TmeplateMaker
does seem to do what you need, at least according to its documentation. Instead of receiving a template as an input, it infers ("learns") if from a few documents. Then, it has the extract
method to extract the data from other documents that were created with this template.
The example shows:
# Now that we have a template, let's extract some data.
>>> t.extract('<b>red and green</b>')
('red', 'green')
>>> t.extract('<b>django and stephane</b>')
('django', 'stephane')
# The extract() method is very literal. It doesn't magically trim
# whitespace, nor does it have any knowledge of markup languages such as
# HTML.
>>> t.extract('<b> spacy and <u>underlined</u></b>')
(' spacy ', '<u>underlined</u>')
# The extract() method will raise the NoMatch exception if the data
# doesn't match the template.
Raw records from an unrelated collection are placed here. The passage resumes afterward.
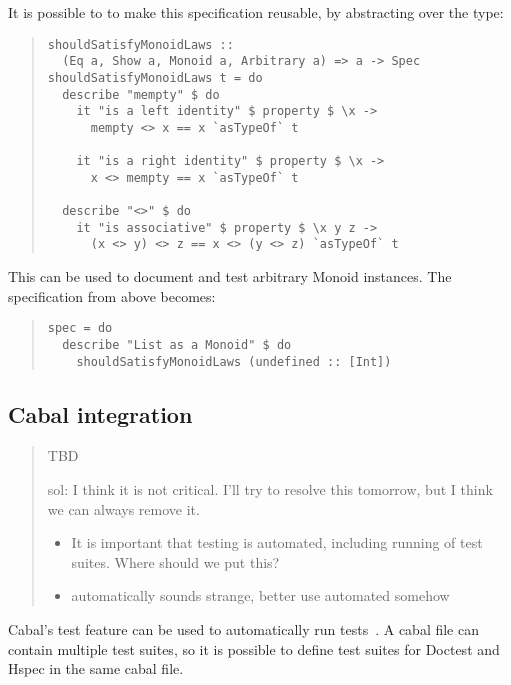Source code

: \documentclass[preprint]{sigplanconf}
\begin{document}
\noindent It is possible to to make this specification reusable, by
abstracting over the type:

\begin{quote}
\small
\begin{verbatim}
shouldSatisfyMonoidLaws ::
  (Eq a, Show a, Monoid a, Arbitrary a) => a -> Spec
shouldSatisfyMonoidLaws t = do
  describe "mempty" $ do
    it "is a left identity" $ property $ \x ->
      mempty <> x == x `asTypeOf` t

    it "is a right identity" $ property $ \x ->
      x <> mempty == x `asTypeOf` t

  describe "<>" $ do
    it "is associative" $ property $ \x y z ->
      (x <> y) <> z == x <> (y <> z) `asTypeOf` t
\end{verbatim}
\end{quote}

\noindent This can be used to document and test arbitrary Monoid
instances.
The specification from above becomes:

\begin{quote}
\small
\begin{verbatim}
spec = do
  describe "List as a Monoid" $ do
    shouldSatisfyMonoidLaws (undefined :: [Int])
\end{verbatim}
\end{quote}

\subsection{Cabal integration}

\begin{quote}
    TBD

    sol: I think it is not critical.  I'll try to resolve this
    tomorrow, but I think we can always remove it.

\begin{itemize}

\item It is important that testing is automated, including running of test
    suites.  Where should we put this?

\item automatically sounds strange, better use automated somehow
\end{itemize}
\end{quote}

\noindent Cabal's test feature can be used to automatically run tests~\cite{cabal}.  A cabal
file can contain multiple test suites, so it is possible to define test suites
for Doctest and Hspec in the same cabal file.
\end{document}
In this example, the data doesn't have the
# leading and trailing "<b>" tags.
>>> t.extract('this and that')
Traceback (most recent call last):
...
So, to achieve the task you require, I think you should:
- Give it a few documents rendered from your template - it will have no trouble inferring the template from them.
- Use the inferred template to extract data from new documents.
Come to think about it, it's even more useful than Perl's Template::Extract
as it doesn't expect you to provide it a clean template - it learns it on its own from sample text.